Source records:
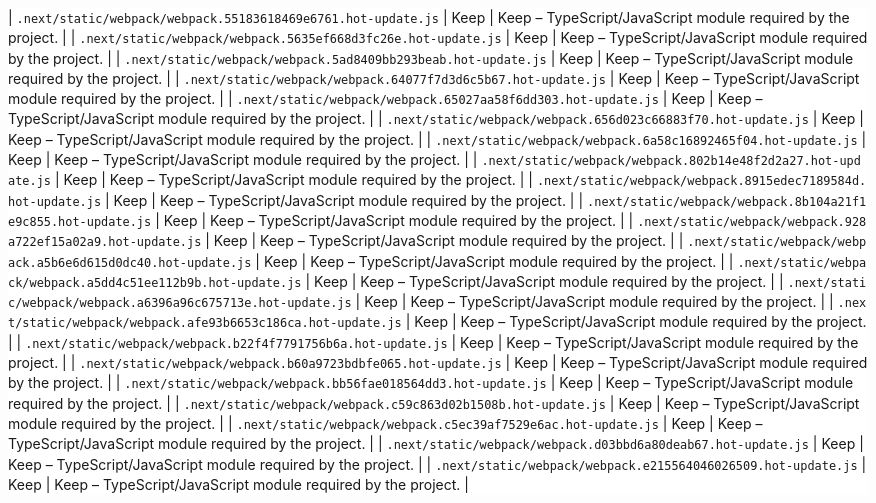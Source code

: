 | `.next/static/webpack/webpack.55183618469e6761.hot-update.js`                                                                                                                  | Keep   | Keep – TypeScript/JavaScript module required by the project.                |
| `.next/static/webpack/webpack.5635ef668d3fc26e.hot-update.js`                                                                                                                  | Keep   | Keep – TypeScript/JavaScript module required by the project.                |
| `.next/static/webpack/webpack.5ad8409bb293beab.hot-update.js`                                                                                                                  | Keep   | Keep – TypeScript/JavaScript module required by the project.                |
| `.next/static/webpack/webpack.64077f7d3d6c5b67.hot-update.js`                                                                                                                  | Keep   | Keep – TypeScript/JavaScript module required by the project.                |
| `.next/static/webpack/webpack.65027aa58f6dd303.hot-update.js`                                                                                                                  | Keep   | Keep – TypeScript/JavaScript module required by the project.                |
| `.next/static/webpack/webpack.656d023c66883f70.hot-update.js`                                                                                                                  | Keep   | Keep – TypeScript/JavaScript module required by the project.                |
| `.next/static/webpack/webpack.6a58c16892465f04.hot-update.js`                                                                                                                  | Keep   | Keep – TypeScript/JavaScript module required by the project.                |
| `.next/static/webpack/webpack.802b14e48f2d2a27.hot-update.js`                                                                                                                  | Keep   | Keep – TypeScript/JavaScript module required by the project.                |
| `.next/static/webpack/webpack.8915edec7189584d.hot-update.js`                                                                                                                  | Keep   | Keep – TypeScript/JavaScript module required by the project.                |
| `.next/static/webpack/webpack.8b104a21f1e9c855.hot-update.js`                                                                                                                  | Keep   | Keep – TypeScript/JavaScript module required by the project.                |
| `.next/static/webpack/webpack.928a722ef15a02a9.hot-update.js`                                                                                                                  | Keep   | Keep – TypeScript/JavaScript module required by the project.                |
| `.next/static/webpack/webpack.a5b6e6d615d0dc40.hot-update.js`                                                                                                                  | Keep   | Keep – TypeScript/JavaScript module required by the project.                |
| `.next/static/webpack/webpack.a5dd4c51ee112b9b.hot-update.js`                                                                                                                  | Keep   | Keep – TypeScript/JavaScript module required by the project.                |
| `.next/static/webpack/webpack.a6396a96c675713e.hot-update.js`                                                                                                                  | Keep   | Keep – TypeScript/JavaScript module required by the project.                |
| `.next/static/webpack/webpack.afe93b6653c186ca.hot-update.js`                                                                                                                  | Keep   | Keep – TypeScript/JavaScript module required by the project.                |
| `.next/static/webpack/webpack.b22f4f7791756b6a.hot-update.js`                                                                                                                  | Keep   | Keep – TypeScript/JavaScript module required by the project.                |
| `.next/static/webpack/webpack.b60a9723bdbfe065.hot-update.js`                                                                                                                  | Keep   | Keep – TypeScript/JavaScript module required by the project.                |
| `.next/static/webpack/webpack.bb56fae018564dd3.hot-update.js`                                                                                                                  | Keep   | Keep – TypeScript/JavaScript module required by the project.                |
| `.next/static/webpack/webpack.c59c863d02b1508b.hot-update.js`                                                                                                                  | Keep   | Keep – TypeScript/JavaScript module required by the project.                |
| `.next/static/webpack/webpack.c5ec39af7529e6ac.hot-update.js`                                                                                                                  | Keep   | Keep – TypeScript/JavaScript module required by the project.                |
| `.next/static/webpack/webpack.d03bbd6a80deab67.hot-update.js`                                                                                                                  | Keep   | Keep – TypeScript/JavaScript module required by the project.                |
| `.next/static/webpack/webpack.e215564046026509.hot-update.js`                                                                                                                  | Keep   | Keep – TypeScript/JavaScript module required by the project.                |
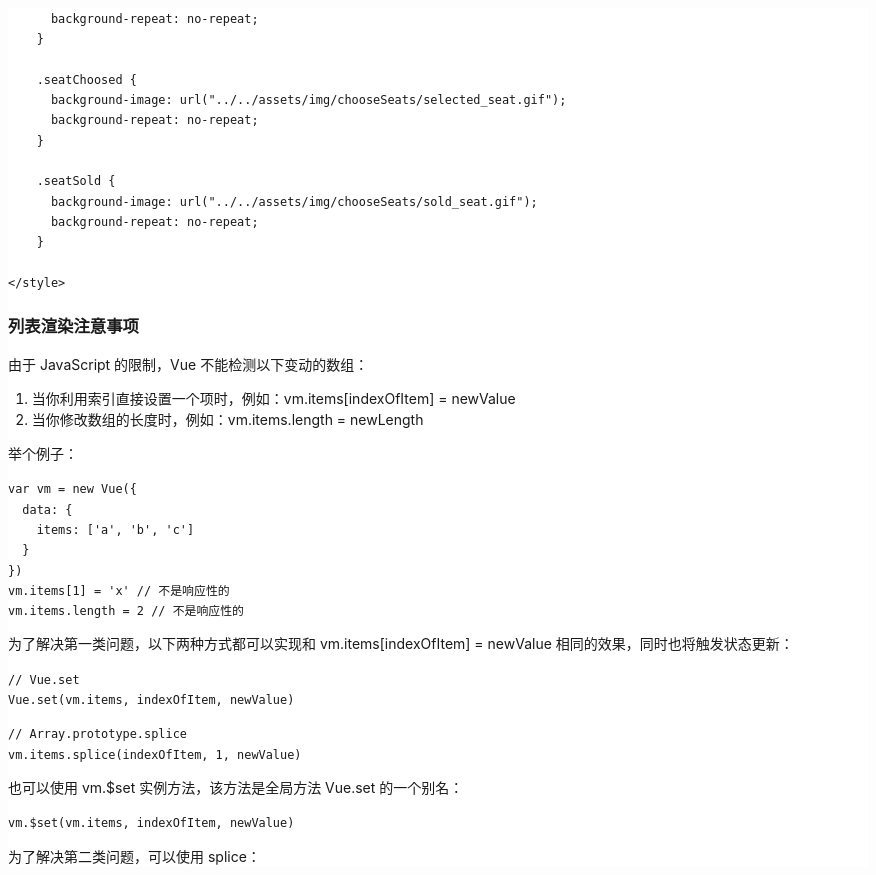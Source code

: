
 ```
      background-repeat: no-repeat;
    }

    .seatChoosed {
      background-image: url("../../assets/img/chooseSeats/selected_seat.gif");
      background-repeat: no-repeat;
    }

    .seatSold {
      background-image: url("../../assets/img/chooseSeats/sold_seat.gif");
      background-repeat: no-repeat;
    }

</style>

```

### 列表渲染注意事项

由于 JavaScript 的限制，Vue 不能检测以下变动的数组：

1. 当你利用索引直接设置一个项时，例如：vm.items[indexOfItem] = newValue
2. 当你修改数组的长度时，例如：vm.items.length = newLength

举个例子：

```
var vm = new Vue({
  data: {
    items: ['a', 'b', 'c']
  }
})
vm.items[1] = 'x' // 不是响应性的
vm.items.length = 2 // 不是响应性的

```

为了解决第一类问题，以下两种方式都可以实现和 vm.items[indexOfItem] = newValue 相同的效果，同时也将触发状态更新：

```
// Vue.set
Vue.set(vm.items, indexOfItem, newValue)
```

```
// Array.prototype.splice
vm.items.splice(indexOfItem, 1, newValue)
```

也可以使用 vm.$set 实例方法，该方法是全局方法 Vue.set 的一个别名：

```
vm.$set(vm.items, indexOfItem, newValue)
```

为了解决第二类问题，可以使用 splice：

| What the task requires |
Extract the entries in full, exactly as they are, minus the pictures.

| Response to this exercise |
Source code

: | `.next/static/webpack/webpack.55183618469e6761.hot-update.js`                                                                                                                  | Keep   | Keep – TypeScript/JavaScript module required by the project.                |
| `.next/static/webpack/webpack.5635ef668d3fc26e.hot-update.js`                                                                                                                  | Keep   | Keep – TypeScript/JavaScript module required by the project.                |
| `.next/static/webpack/webpack.5ad8409bb293beab.hot-update.js`                                                                                                                  | Keep   | Keep – TypeScript/JavaScript module required by the project.                |
| `.next/static/webpack/webpack.64077f7d3d6c5b67.hot-update.js`                                                                                                                  | Keep   | Keep – TypeScript/JavaScript module required by the project.                |
| `.next/static/webpack/webpack.65027aa58f6dd303.hot-update.js`                                                                                                                  | Keep   | Keep – TypeScript/JavaScript module required by the project.                |
| `.next/static/webpack/webpack.656d023c66883f70.hot-update.js`                                                                                                                  | Keep   | Keep – TypeScript/JavaScript module required by the project.                |
| `.next/static/webpack/webpack.6a58c16892465f04.hot-update.js`                                                                                                                  | Keep   | Keep – TypeScript/JavaScript module required by the project.                |
| `.next/static/webpack/webpack.802b14e48f2d2a27.hot-update.js`                                                                                                                  | Keep   | Keep – TypeScript/JavaScript module required by the project.                |
| `.next/static/webpack/webpack.8915edec7189584d.hot-update.js`                                                                                                                  | Keep   | Keep – TypeScript/JavaScript module required by the project.                |
| `.next/static/webpack/webpack.8b104a21f1e9c855.hot-update.js`                                                                                                                  | Keep   | Keep – TypeScript/JavaScript module required by the project.                |
| `.next/static/webpack/webpack.928a722ef15a02a9.hot-update.js`                                                                                                                  | Keep   | Keep – TypeScript/JavaScript module required by the project.                |
| `.next/static/webpack/webpack.a5b6e6d615d0dc40.hot-update.js`                                                                                                                  | Keep   | Keep – TypeScript/JavaScript module required by the project.                |
| `.next/static/webpack/webpack.a5dd4c51ee112b9b.hot-update.js`                                                                                                                  | Keep   | Keep – TypeScript/JavaScript module required by the project.                |
| `.next/static/webpack/webpack.a6396a96c675713e.hot-update.js`                                                                                                                  | Keep   | Keep – TypeScript/JavaScript module required by the project.                |
| `.next/static/webpack/webpack.afe93b6653c186ca.hot-update.js`                                                                                                                  | Keep   | Keep – TypeScript/JavaScript module required by the project.                |
| `.next/static/webpack/webpack.b22f4f7791756b6a.hot-update.js`                                                                                                                  | Keep   | Keep – TypeScript/JavaScript module required by the project.                |
| `.next/static/webpack/webpack.b60a9723bdbfe065.hot-update.js`                                                                                                                  | Keep   | Keep – TypeScript/JavaScript module required by the project.                |
| `.next/static/webpack/webpack.bb56fae018564dd3.hot-update.js`                                                                                                                  | Keep   | Keep – TypeScript/JavaScript module required by the project.                |
| `.next/static/webpack/webpack.c59c863d02b1508b.hot-update.js`                                                                                                                  | Keep   | Keep – TypeScript/JavaScript module required by the project.                |
| `.next/static/webpack/webpack.c5ec39af7529e6ac.hot-update.js`                                                                                                                  | Keep   | Keep – TypeScript/JavaScript module required by the project.                |
| `.next/static/webpack/webpack.d03bbd6a80deab67.hot-update.js`                                                                                                                  | Keep   | Keep – TypeScript/JavaScript module required by the project.                |
| `.next/static/webpack/webpack.e215564046026509.hot-update.js`                                                                                                                  | Keep   | Keep – TypeScript/JavaScript module required by the project.                |
Source code

:
 ```
      background-repeat: no-repeat;
    }

    .seatChoosed {
      background-image: url("../../assets/img/chooseSeats/selected_seat.gif");
      background-repeat: no-repeat;
    }

    .seatSold {
      background-image: url("../../assets/img/chooseSeats/sold_seat.gif");
      background-repeat: no-repeat;
    }

</style>

```

### 列表渲染注意事项

由于 JavaScript 的限制，Vue 不能检测以下变动的数组：

1. 当你利用索引直接设置一个项时，例如：vm.items[indexOfItem] = newValue
2. 当你修改数组的长度时，例如：vm.items.length = newLength

举个例子：

```
var vm = new Vue({
  data: {
    items: ['a', 'b', 'c']
  }
})
vm.items[1] = 'x' // 不是响应性的
vm.items.length = 2 // 不是响应性的

```

为了解决第一类问题，以下两种方式都可以实现和 vm.items[indexOfItem] = newValue 相同的效果，同时也将触发状态更新：

```
// Vue.set
Vue.set(vm.items, indexOfItem, newValue)
```

```
// Array.prototype.splice
vm.items.splice(indexOfItem, 1, newValue)
```

也可以使用 vm.$set 实例方法，该方法是全局方法 Vue.set 的一个别名：

```
vm.$set(vm.items, indexOfItem, newValue)
```

为了解决第二类问题，可以使用 splice：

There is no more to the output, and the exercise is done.